Le prévenu, s’il a fini par reconnaître son implication dans le piratage du LNDD, a toujours formellement nié être intervenu dans l’accès et le maintien frauduleux aggravé dans l’ordinateur de Frederick K. C.

A l’audience, Jean François D. a clairement reconnu ne pas avoir donné la possibilité au magistrat instructeur de retrouver le commanditaire du piratage effectué au préjudice du LNDD. Il a ainsi mis le tribunal dans l’impossibilité de le croire face aux déclarations circonstanciées de Thierry L. et d’Alain Q. concernant les faits commis au préjudice de Maître C.
S’il est vrai qu’Alain Q. n’avait pas de souvenir précis de la date de leur rencontre, il affirmait avoir été présenté à Jean François D. puis l’avoir rencontré de nouveau pour lui remettre d’une part le produit du piratage du LNDD et d’autre part installer sur l’ordinateur de Jean François D. le logiciel permettant d’accéder au piratage effectué quelques temps auparavant, entre mai et juillet 2006 au préjudice de Frederick K. C.

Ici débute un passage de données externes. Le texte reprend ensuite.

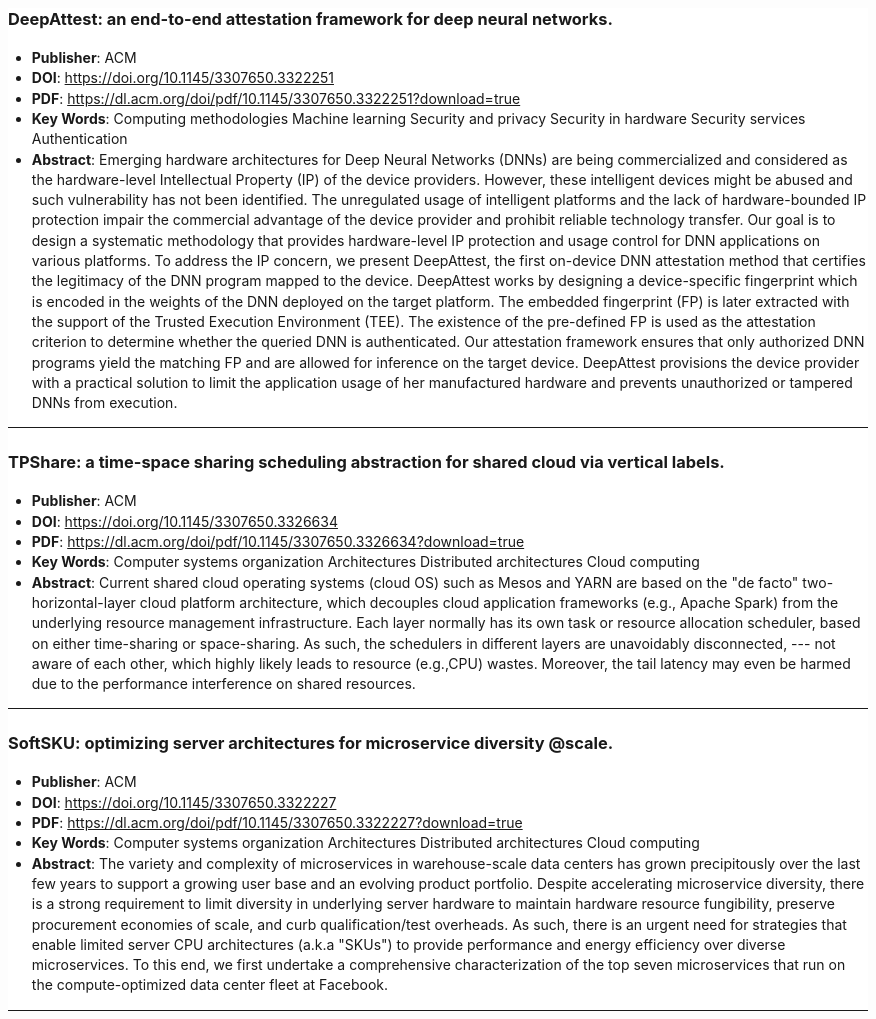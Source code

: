 ### DeepAttest: an end-to-end attestation framework for deep neural networks.
* **Publisher**: ACM
* **DOI**: https://doi.org/10.1145/3307650.3322251
* **PDF**: https://dl.acm.org/doi/pdf/10.1145/3307650.3322251?download=true
* **Key Words**: Computing methodologies Machine learning Security and privacy Security in hardware Security services Authentication 
* **Abstract**: Emerging hardware architectures for Deep Neural Networks (DNNs) are being commercialized and considered as the hardware-level Intellectual Property (IP) of the device providers. However, these intelligent devices might be abused and such vulnerability has not been identified. The unregulated usage of intelligent platforms and the lack of hardware-bounded IP protection impair the commercial advantage of the device provider and prohibit reliable technology transfer. Our goal is to design a systematic methodology that provides hardware-level IP protection and usage control for DNN applications on various platforms. To address the IP concern, we present DeepAttest, the first on-device DNN attestation method that certifies the legitimacy of the DNN program mapped to the device. DeepAttest works by designing a device-specific fingerprint which is encoded in the weights of the DNN deployed on the target platform. The embedded fingerprint (FP) is later extracted with the support of the Trusted Execution Environment (TEE). The existence of the pre-defined FP is used as the attestation criterion to determine whether the queried DNN is authenticated. Our attestation framework ensures that only authorized DNN programs yield the matching FP and are allowed for inference on the target device. DeepAttest provisions the device provider with a practical solution to limit the application usage of her manufactured hardware and prevents unauthorized or tampered DNNs from execution.

---
### TPShare: a time-space sharing scheduling abstraction for shared cloud via vertical labels.
* **Publisher**: ACM
* **DOI**: https://doi.org/10.1145/3307650.3326634
* **PDF**: https://dl.acm.org/doi/pdf/10.1145/3307650.3326634?download=true
* **Key Words**: Computer systems organization Architectures Distributed architectures Cloud computing 
* **Abstract**: Current shared cloud operating systems (cloud OS) such as Mesos and YARN are based on the "de facto" two-horizontal-layer cloud platform architecture, which decouples cloud application frameworks (e.g., Apache Spark) from the underlying resource management infrastructure. Each layer normally has its own task or resource allocation scheduler, based on either time-sharing or space-sharing. As such, the schedulers in different layers are unavoidably disconnected, --- not aware of each other, which highly likely leads to resource (e.g.,CPU) wastes. Moreover, the tail latency may even be harmed due to the performance interference on shared resources.

---
### SoftSKU: optimizing server architectures for microservice diversity @scale.
* **Publisher**: ACM
* **DOI**: https://doi.org/10.1145/3307650.3322227
* **PDF**: https://dl.acm.org/doi/pdf/10.1145/3307650.3322227?download=true
* **Key Words**: Computer systems organization Architectures Distributed architectures Cloud computing 
* **Abstract**: The variety and complexity of microservices in warehouse-scale data centers has grown precipitously over the last few years to support a growing user base and an evolving product portfolio. Despite accelerating microservice diversity, there is a strong requirement to limit diversity in underlying server hardware to maintain hardware resource fungibility, preserve procurement economies of scale, and curb qualification/test overheads. As such, there is an urgent need for strategies that enable limited server CPU architectures (a.k.a "SKUs") to provide performance and energy efficiency over diverse microservices. To this end, we first undertake a comprehensive characterization of the top seven microservices that run on the compute-optimized data center fleet at Facebook.

---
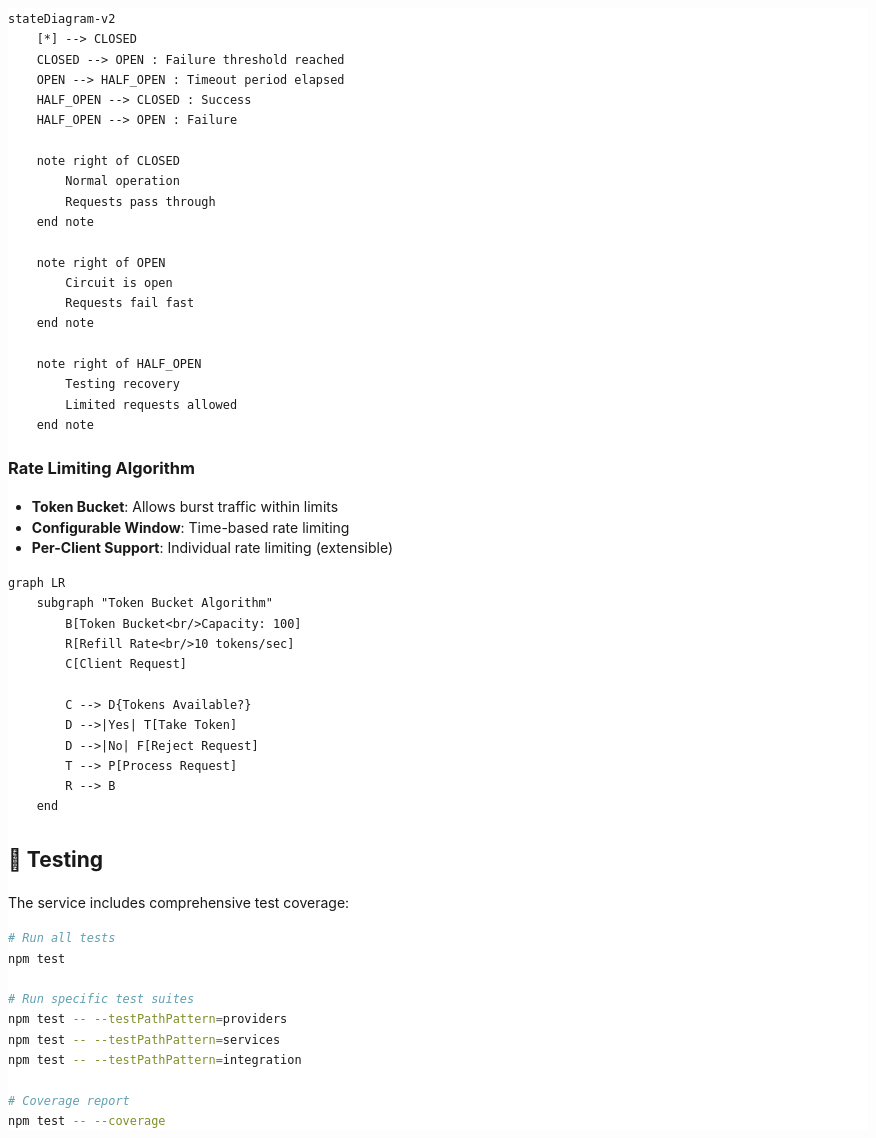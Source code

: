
 ```mermaid
stateDiagram-v2
    [*] --> CLOSED
    CLOSED --> OPEN : Failure threshold reached
    OPEN --> HALF_OPEN : Timeout period elapsed
    HALF_OPEN --> CLOSED : Success
    HALF_OPEN --> OPEN : Failure
    
    note right of CLOSED
        Normal operation
        Requests pass through
    end note
    
    note right of OPEN
        Circuit is open
        Requests fail fast
    end note
    
    note right of HALF_OPEN
        Testing recovery
        Limited requests allowed
    end note
```

### Rate Limiting Algorithm
- **Token Bucket**: Allows burst traffic within limits
- **Configurable Window**: Time-based rate limiting
- **Per-Client Support**: Individual rate limiting (extensible)

```mermaid
graph LR
    subgraph "Token Bucket Algorithm"
        B[Token Bucket<br/>Capacity: 100]
        R[Refill Rate<br/>10 tokens/sec]
        C[Client Request]
        
        C --> D{Tokens Available?}
        D -->|Yes| T[Take Token]
        D -->|No| F[Reject Request]
        T --> P[Process Request]
        R --> B
    end
```

## 🧪 Testing

The service includes comprehensive test coverage:

```bash
# Run all tests
npm test

# Run specific test suites
npm test -- --testPathPattern=providers
npm test -- --testPathPattern=services
npm test -- --testPathPattern=integration

# Coverage report
npm test -- --coverage
```

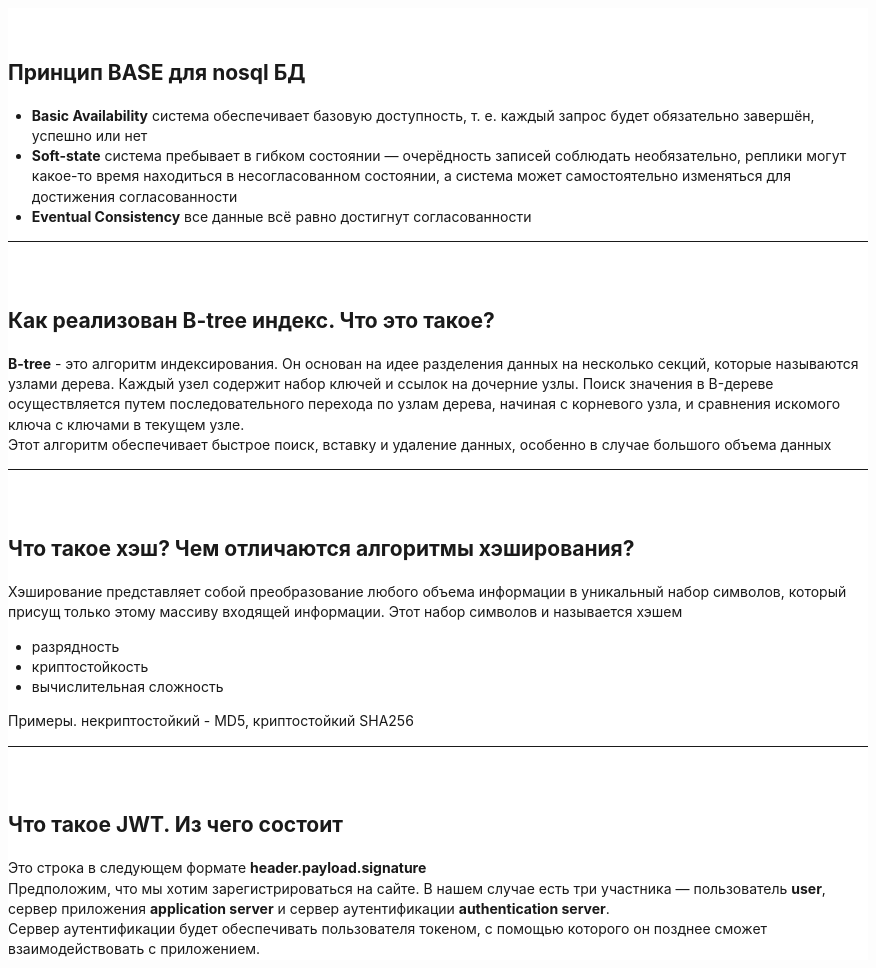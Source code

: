 <br>  

## Принцип BASE для nosql БД

- **Basic Availability** система обеспечивает базовую доступность, т. е. каждый 
  запрос будет обязательно завершён, успешно или нет
- **Soft-state** система пребывает в гибком состоянии — очерёдность записей 
  соблюдать необязательно, реплики могут какое-то время находиться в 
  несогласованном состоянии, а система может самостоятельно изменяться для 
  достижения согласованности
- **Eventual Consistency** все данные всё равно достигнут согласованности  

---  

<br>  

## Как реализован B-tree индекс. Что это такое?  

**B-tree** - это алгоритм индексирования. Он основан на идее разделения данных 
на несколько секций, которые называются узлами дерева. Каждый узел содержит 
набор ключей и ссылок на дочерние узлы. Поиск значения в B-дереве 
осуществляется путем последовательного перехода по узлам дерева, начиная с 
корневого узла, и сравнения искомого ключа с ключами в текущем узле.  
Этот алгоритм обеспечивает быстрое поиск, вставку и удаление данных, особенно в 
случае большого объема данных  

---  

<br>  

## Что такое хэш? Чем отличаются алгоритмы хэширования?

Хэширование представляет собой преобразование любого объема информации в 
уникальный набор символов, который присущ только этому массиву входящей 
информации. Этот набор символов и называется хэшем

- разрядность
- криптостойкость
- вычислительная сложность

Примеры. некриптостойкий - MD5, криптостойкий SHA256

---  

<br>  

## Что такое JWT. Из чего состоит

Это строка в следующем формате **header.payload.signature**  
Предположим, что мы хотим зарегистрироваться на сайте. В нашем случае есть три 
участника — пользователь **user**, сервер приложения **application server** и 
сервер аутентификации **authentication server**.  
Сервер аутентификации будет обеспечивать пользователя токеном, с помощью 
которого он позднее сможет взаимодействовать с приложением.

Concernant le piratage au préjudice de Frederick K. C., Alain Q. avait demandé des éléments plus précis pour pouvoir se repérer dans l’ordinateur et récolter les renseignements demandés. Thierry L. avait répercuté la demande à Jean François D. qui lui avait fourni une clé USB contenant le document “contexte et objectif” au sujet de Maître C. et permettant à Alain Q. d’opérer plus efficacement. Il est certain que Jean François D. n’est pas le commanditaire final des deux piratages mais ses mensonges durant l’instruction et son aveu partiel à l’audience n’ont pas permis de retrouver les commanditaires et bénéficiaires réels de ces opérations, en tout cas pour les faits commis au préjudice de Frederick K. C. Il apparaît ainsi que le prévenu a voulu préserver ces individus, ce qui peut inquiéter quant au renouvellement éventuel de ces infractions et jeter un doute définitif sur la crédibilité du prévenu dans ses dénégations.
Il faut en effet relever que Jean François D. a été condamné en 2007 pour des faits comparables s’agissant d’espionnage pour le compte d’une chaîne de télévision au profit d’une autre. A l’audience le prévenu expliquait d’ailleurs avoir été confondu par un ancien agent de la DGSE.

En répression il sera condamné à une peine d’emprisonnement de trois ans dont deux ans assortis d’un sursis mise à l’épreuve pendant deux ans avec obligation de réparer le préjudice et interdiction de rencontrer les autres condamnés, ainsi qu’à une peine d’amende de 4000 €.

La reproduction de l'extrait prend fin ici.